Any word when… I’m sorry, I’ve totally forgotten his name. Your husband.
Beth doesn’t know if she told her his name in the first place. She’s so worried about somebody snooping, Googling him and seeing what actually happened to him. Still, she thinks: now it’s too late to affect anything. Vic, she says. Victor.
Vic! Gosh. Proper man’s-man of a name, Vic.
He is, Beth says. Goes with the soldier territory.
So when’s he home next?
Beth thinks about lying. But she can’t, because there are tears in her eyes, and hiding them from Laura – sitting this close – would be impossible without making a scene. Tomorrow, she says.
What?
Tomorrow. He’s back tomorrow.
How long for?
For good, Beth says.
She stands in the ladies and wipes her face with dry, flaky tissue paper, and then watches from behind the crowd at the bar, as Laura fills their glasses again – she’s one ahead of Laura, she thinks. She thinks about those holiday friends and wedding-guest confidantes. She thinks about the wine inside her. How she won’t see Laura again, not after today. She’s disposable and transitory, and so is anything that Beth tells her: details forgotten in the blur of the wine and the night and the rush. She orders another bottle at the bar and goes back to the table.
You all right? Laura asks.
Fine, Beth says. She takes her purse from her bag and pulls the photograph from it: Vic in full dress, hat and coat, medals pinned to his lapel. The only part of that life that she kept for herself, even though she was told to destroy it, for both their sakes. Every other photo is generic. No uniform: just a face with no telling details.
Forget who he ever was, they told her. Burn all the photographs, all the evidence. Sell him the story that he’s been told.
This is Vic, she says. She slides it over.
Very army, Laura says. He looks nice.
He’s sick.
Oh? Laura doesn’t realize. She thinks that Beth means the flu, or a stomach bug. Something not worth worrying about.
He’s not in Iran. He’s in a home. A care centre.

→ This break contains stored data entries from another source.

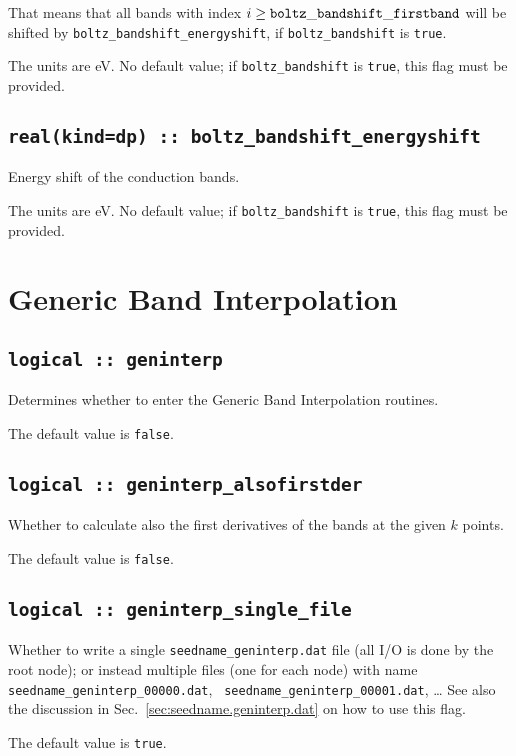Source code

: That means that all bands with index $i\ge {\tt boltz\_bandshift\_firstband}$ will be shifted by  {\tt boltz\_bandshift\_energyshift}, if {\tt boltz\_bandshift} is \verb#true#.

The units are eV.
No default value; if {\tt boltz\_bandshift} is \verb#true#, this flag must be provided.

\subsection[boltz\_bandshift\_energyshift]{\tt real(kind=dp) :: boltz\_bandshift\_energyshift}
Energy shift of the conduction bands.

The units are eV.
No default value; if {\tt boltz\_bandshift} is \verb#true#, this flag must be provided.


\section{Generic Band Interpolation}
\subsection[boltzwann]{\tt logical :: geninterp}
Determines whether to enter the Generic Band Interpolation routines.

The default value is \verb#false#.

\subsection[geninterp\_alsofirstder]{\tt logical :: geninterp\_alsofirstder}
Whether to calculate also the first derivatives of the bands at the
given $k$ points.

The default value is \verb#false#.

\subsection[geninterp\_alsofirstder]{\tt logical :: geninterp\_single\_file}
Whether to write a single  {\tt seedname\_geninterp.dat} file (all I/O is done by the root node); or
instead multiple files (one for each node) with
name {\tt seedname\_geninterp\_00000.dat}, {\tt
  seedname\_geninterp\_00001.dat}, \ldots
See also the discussion in Sec.~\ref{sec:seedname.geninterp.dat} on
how to use this flag.

The default value is \verb#true#.
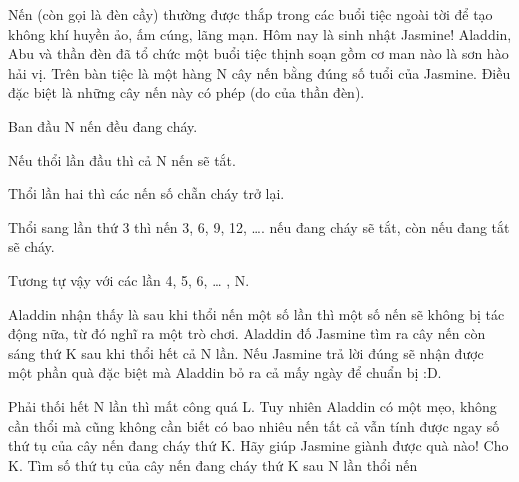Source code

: Nến (còn gọi là đèn cầy) thường được thắp trong các buổi tiệc ngoài tời để tạo không khí huyền ảo, ấm cúng, lãng mạn. Hôm nay là sinh nhật Jasmine! Aladdin, Abu và thần đèn đã tổ chức một buổi tiệc thịnh soạn gồm cơ man nào là sơn hào hải vị. Trên bàn tiệc là một hàng N cây nến bằng đúng số tuổi của Jasmine. Điều đặc biệt là những cây nến này có phép (do của thần đèn).

Ban đầu N nến đều đang cháy.

Nếu thổi lần đầu thì cả N nến sẽ tắt.

Thổi lần hai thì các nến số chẵn cháy trở lại.

Thổi sang lần thứ 3 thì nến 3, 6, 9, 12, …. nếu đang cháy sẽ tắt, còn nếu đang tắt sẽ cháy.

Tương tự vậy với các lần 4, 5, 6, … , N.

Aladdin nhận thấy là sau khi thổi nến một số lần thì một số nến sẽ không bị tác động nữa, từ đó nghĩ ra một trò chơi. Aladdin đố Jasmine tìm ra cây nến còn sáng thứ K sau khi thổi hết cả N lần. Nếu Jasmine trả lời đúng sẽ nhận được một phần quà đặc biệt mà Aladdin bỏ ra cả mấy ngày để chuẩn bị :D.

Phải thối hết N lần thì mất công quá L. Tuy nhiên Aladdin có một mẹo, không cần thổi mà cũng không cần biết có bao nhiêu nến tất cả vẫn tính được ngay số thứ tụ của cây nến đang cháy thứ K. Hãy giúp Jasmine giành được quà nào!
Cho K. Tìm số thứ tụ của cây nến đang cháy thứ K sau N lần thổi nến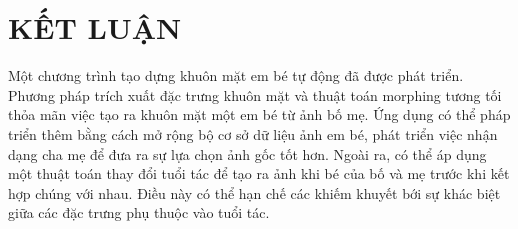 \documentclass[journal]{IEEEtran}
\begin{document}
\section{KẾT LUẬN}
Một chương trình tạo dựng khuôn mặt em bé tự động đã được phát triển. Phương pháp trích xuất đặc trưng khuôn mặt và thuật toán morphing tương tối thỏa mãn việc tạo ra khuôn mặt một em bé từ ảnh bố mẹ. Ứng dụng có thể pháp triển thêm bằng cách mở rộng bộ cơ sở dữ liệu ảnh em bé, phát triển việc nhận dạng cha mẹ để đưa ra sự lựa chọn ảnh gốc tốt hơn. Ngoài ra, có thể áp dụng một thuật toán thay đổi tuổi tác để tạo ra ảnh khi bé của bố và mẹ trước khi kết hợp chúng với nhau. Điều này có thể hạn chế các khiếm khuyết bới sự khác biệt giữa các đặc trưng phụ thuộc vào tuổi tác.

\begin{figure}[!t]
\centering
{}

\end{figure}
\end{document}
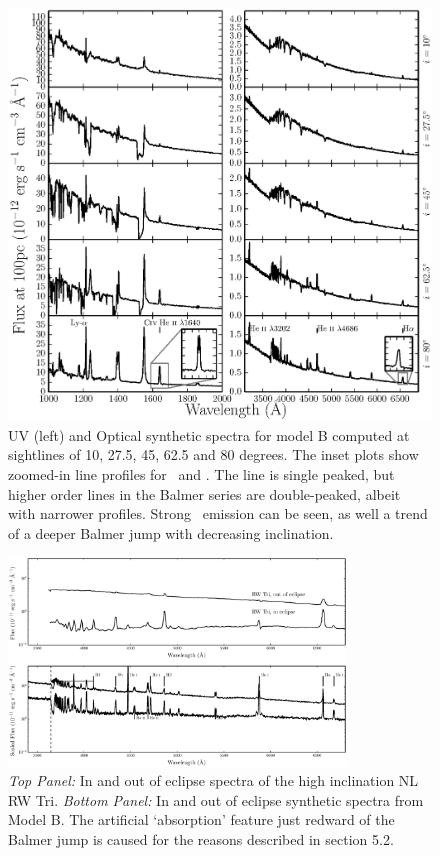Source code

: \documentclass[preprint, a4paper, 11pt]{aastex}
\begin{document}
\begin{figure} %
\includegraphics[width=\textwidth]{figures/fig14_uv_opt.eps}
\caption{
UV (left) and Optical synthetic spectra for model B computed at
sightlines of 10, 27.5, 45, 62.5 and 80 degrees.	
The inset plots show zoomed-in line profiles for 
\heiiuv\ and \ha. The \ha line 
is single peaked, but higher order lines in the Balmer series
are double-peaked, albeit with narrower profiles.
Strong \heiiopt\ emission can be seen, as well a trend
of a deeper Balmer jump with decreasing inclination.
}
\label{uvoptb}
\end{figure} %


\begin{figure} %
\includegraphics[width=0.8\textwidth]{figures/fig13_eclipse.eps}
\caption{{\sl Top Panel:} In and out of eclipse spectra of the high
inclination NL RW Tri. {\sl Bottom Panel:} In and out of eclipse synthetic
spectra from Model B.
The artificial `absorption' feature just redward of the Balmer jump
is caused for the reasons described in section 5.2.}
\label{rwtricomp}
\end{figure} %
\end{document}
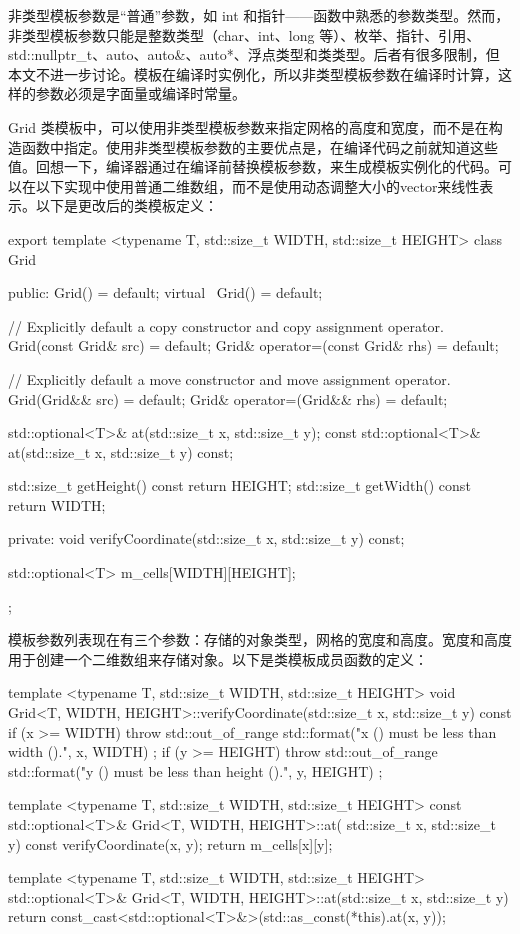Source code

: 
非类型模板参数是“普通”参数，如 int 和指针——函数中熟悉的参数类型。然而，非类型模板参数只能是整数类型（char、int、long 等）、枚举、指针、引用、std::nullptr\_t、auto、auto\&、auto*、浮点类型和类类型。后者有很多限制，但本文不进一步讨论。模板在编译时实例化，所以非类型模板参数在编译时计算，这样的参数必须是字面量或编译时常量。

Grid 类模板中，可以使用非类型模板参数来指定网格的高度和宽度，而不是在构造函数中指定。使用非类型模板参数的主要优点是，在编译代码之前就知道这些值。回想一下，编译器通过在编译前替换模板参数，来生成模板实例化的代码。可以在以下实现中使用普通二维数组，而不是使用动态调整大小的vector来线性表示。以下是更改后的类模板定义：

\begin{cpp}
export template <typename T, std::size_t WIDTH, std::size_t HEIGHT>
class Grid
{
    public:
        Grid() = default;
        virtual ~Grid() = default;

        // Explicitly default a copy constructor and copy assignment operator.
        Grid(const Grid& src) = default;
        Grid& operator=(const Grid& rhs) = default;

        // Explicitly default a move constructor and move assignment operator.
        Grid(Grid&& src) = default;
        Grid& operator=(Grid&& rhs) = default;

        std::optional<T>& at(std::size_t x, std::size_t y);
        const std::optional<T>& at(std::size_t x, std::size_t y) const;

        std::size_t getHeight() const { return HEIGHT; }
        std::size_t getWidth() const { return WIDTH; }

    private:
        void verifyCoordinate(std::size_t x, std::size_t y) const;

        std::optional<T> m_cells[WIDTH][HEIGHT];
};
\end{cpp}

模板参数列表现在有三个参数：存储的对象类型，网格的宽度和高度。宽度和高度用于创建一个二维数组来存储对象。以下是类模板成员函数的定义：

\begin{cpp}
template <typename T, std::size_t WIDTH, std::size_t HEIGHT>
void Grid<T, WIDTH, HEIGHT>::verifyCoordinate(std::size_t x, std::size_t y) const
{
    if (x >= WIDTH) {
        throw std::out_of_range {
            std::format("x ({}) must be less than width ({}).", x, WIDTH) };
    }
    if (y >= HEIGHT) {
        throw std::out_of_range {
            std::format("y ({}) must be less than height ({}).", y, HEIGHT) };
    }
}

template <typename T, std::size_t WIDTH, std::size_t HEIGHT>
const std::optional<T>& Grid<T, WIDTH, HEIGHT>::at(
    std::size_t x, std::size_t y) const
{
    verifyCoordinate(x, y);
    return m_cells[x][y];
}

template <typename T, std::size_t WIDTH, std::size_t HEIGHT>
std::optional<T>& Grid<T, WIDTH, HEIGHT>::at(std::size_t x, std::size_t y)
{
    return const_cast<std::optional<T>&>(std::as_const(*this).at(x, y));
}
\end{cpp}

What? She looks at Beth as if this lie has been going on for years: burned, rather than just annoyed by somebody else’s secrecy What happened?

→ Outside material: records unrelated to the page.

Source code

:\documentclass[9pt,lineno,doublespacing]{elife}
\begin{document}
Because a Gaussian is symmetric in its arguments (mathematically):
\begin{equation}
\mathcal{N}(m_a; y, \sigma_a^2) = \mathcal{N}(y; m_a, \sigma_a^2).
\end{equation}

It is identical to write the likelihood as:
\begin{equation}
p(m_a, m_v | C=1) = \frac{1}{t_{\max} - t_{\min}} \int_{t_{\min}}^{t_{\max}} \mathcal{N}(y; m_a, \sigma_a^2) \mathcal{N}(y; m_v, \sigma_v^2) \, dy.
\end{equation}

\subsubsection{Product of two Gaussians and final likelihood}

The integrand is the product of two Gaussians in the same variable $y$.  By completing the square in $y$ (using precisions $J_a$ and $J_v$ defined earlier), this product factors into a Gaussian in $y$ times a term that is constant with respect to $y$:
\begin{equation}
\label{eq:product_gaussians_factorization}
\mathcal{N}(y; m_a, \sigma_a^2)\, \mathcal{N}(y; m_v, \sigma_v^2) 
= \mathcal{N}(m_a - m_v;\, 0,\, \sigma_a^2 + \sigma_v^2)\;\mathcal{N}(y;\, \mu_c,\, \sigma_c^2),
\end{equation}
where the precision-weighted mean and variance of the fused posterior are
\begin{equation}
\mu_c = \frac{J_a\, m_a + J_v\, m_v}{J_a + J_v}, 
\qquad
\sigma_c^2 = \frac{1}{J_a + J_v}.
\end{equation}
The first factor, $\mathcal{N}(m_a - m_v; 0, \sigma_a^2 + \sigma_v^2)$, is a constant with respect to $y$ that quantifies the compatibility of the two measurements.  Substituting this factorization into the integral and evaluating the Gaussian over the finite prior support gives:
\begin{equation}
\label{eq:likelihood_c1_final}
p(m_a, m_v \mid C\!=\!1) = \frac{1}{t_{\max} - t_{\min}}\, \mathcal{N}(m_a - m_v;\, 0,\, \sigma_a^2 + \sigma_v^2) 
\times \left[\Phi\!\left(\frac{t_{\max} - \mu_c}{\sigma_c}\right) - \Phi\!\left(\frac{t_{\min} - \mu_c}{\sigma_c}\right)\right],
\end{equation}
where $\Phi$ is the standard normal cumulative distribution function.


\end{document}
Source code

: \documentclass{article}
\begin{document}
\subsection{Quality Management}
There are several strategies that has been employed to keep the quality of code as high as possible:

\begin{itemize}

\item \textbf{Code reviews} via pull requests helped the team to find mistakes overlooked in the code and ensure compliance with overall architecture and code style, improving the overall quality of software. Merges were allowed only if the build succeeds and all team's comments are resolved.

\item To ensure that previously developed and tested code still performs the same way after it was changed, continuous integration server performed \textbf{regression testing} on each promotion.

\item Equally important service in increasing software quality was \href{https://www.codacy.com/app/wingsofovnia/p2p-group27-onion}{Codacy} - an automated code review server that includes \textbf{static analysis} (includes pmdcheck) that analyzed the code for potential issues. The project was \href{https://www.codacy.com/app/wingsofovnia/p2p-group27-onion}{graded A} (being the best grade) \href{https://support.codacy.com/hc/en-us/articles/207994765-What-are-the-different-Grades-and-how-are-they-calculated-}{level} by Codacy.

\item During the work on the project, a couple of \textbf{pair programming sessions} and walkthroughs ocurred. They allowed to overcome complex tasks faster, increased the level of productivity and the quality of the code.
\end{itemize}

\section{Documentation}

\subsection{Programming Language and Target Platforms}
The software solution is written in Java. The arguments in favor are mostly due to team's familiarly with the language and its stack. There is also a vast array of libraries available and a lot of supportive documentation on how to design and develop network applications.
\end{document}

Not just now. For years. He’s been in one for years. He came back and he was having dreams, and he became violent. She says it in her flattest tone: able somehow to make it sound like something unimportant, this story that she told so many times when he was first taken away from her. When, almost overnight, the situation became intolerable for her, as everything about him collapsed and devolved.

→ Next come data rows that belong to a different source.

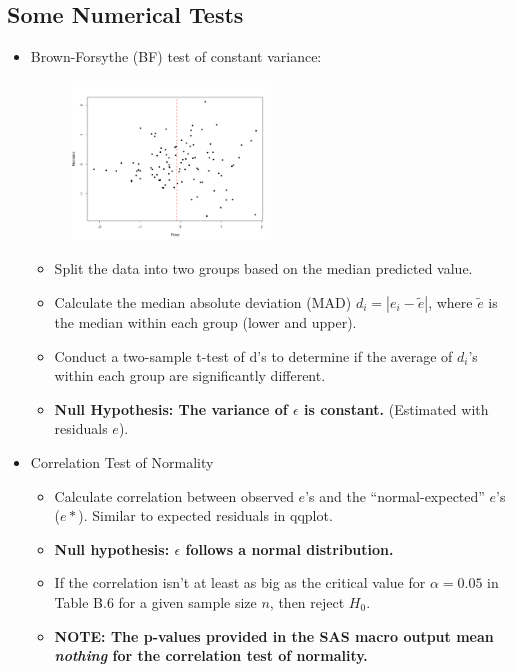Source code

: \documentclass[12pt]{../notes}
\begin{document}
\subsection{Some Numerical Tests}
\begin{itemize}
\item Brown-Forsythe (BF) test of constant variance:

\begin{figure}[H]
\centering
\includegraphics[width = 0.5\textwidth]{../figures/module2/BFtest.pdf}
\end{figure}

\begin{itemize}
\item Split the data into two groups based on the median predicted value. 
\item Calculate the median absolute deviation (MAD) $d_i = |e_i - \tilde{e}|$, where $\tilde{e}$ is the median within each group (lower and upper). 
\item Conduct a two-sample t-test of d's to determine if the average of $d_i$'s within each group are significantly different.  
\item \textbf{Null Hypothesis: The variance of $\epsilon$ is constant.} (Estimated with residuals $e$).
\end{itemize}

\begin{minipage}[l][2cm][c]{\textwidth}
\end{minipage}

\item Correlation Test of Normality
\begin{itemize}
\item Calculate correlation between observed $e$'s and the ``normal-expected'' $e$'s ($e*$). Similar to expected residuals in qqplot. 
\item \textbf{Null hypothesis: $\epsilon$ follows a normal distribution.}
\item If the correlation isn't at least as big as the critical value for $\alpha=0.05$ in Table B.6 for a given sample size $n$, then reject $H_0$. 
\item \textbf{NOTE: The p-values provided in the SAS macro output mean \textit{nothing} for the correlation test of normality.} 
\end{itemize}


\end{itemize}
\end{document}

So he had treatments for it, and…
She doesn’t have to finish the story, because everybody knows how it ends. A tiny percentage that still rolls into the thousands, men and women taken away from their families, set up in places where fixing them isn’t an option – and in return no more than an apology. No compensation, no legal recourse: they signed a document because they were so eager to be fixed in the first place, and they were told the risks. Spelled out to them in numbered bullet points spanning pages and pages, all with their signatures at the foot. So instead they paraded and marched in protest, husbands and wives and children standing next to their loved ones in their wheelchairs. But that got them nowhere, because of those thousands of signatures.